# Breeding Cloning Crayfish As Feeders



## uhjkool (Mar 26, 2004)

Hey guys, I recently bought six marbled crayfish to breed as feeders for my reds. Two of them are now holding eggs and I was wondering if any of you have any advice on what to do when the eggs hatch. Do I just let it be or do I need to remove the babies from the tank? They are currently in a 55 gallon tank along with some breeding cherry shrimp and breeding guppies. Thanks for any advice!


----------



## Ægir (Jan 21, 2006)

Other things in the tank might eat them. Mothers typically dont, but others might.

You will want a sand substrate or small gravel, and with temps around 80 they can grow to 3" in a few weeks.


----------



## uhjkool (Mar 26, 2004)

Thanks! I was wondering about the temp. I just noticed you are from Montana. Where at?


----------



## Ægir (Jan 21, 2006)

I am in Texas for work... been here over a year. Born and raised in the western part of Montana near the Idaho border.


----------



## uhjkool (Mar 26, 2004)

Very cool. I think that part of Montana is gorgeous. I have grandparents that I visit in Coeur d'Alene occasionally.


----------



## Ægir (Jan 21, 2006)

I miss it every day... lived and been all over the US and always have an urge to move back to that area. Hard to beat, even Coeur D'Alene is a great place.
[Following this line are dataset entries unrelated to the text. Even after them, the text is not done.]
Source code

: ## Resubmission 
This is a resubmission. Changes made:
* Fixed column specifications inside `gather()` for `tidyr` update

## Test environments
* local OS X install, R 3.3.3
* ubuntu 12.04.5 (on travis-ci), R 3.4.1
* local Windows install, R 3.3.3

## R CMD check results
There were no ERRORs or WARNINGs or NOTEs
West Texas is a flat desolate wasteland, doesnt even compare


----------



## uhjkool (Mar 26, 2004)

Just a quick update, I am still waiting for the first batch of crayfish, but in the meantime all but one of the crayfish have berried up. So I have a total of 5 crayfish carrying who knows how many eggs! I hope my reds enjoy them otherwise I'll have enough fishing bait for years to come!


----------



## jo3l (Nov 22, 2008)

Update on the marbles? Interested in setting up a similar set up.


----------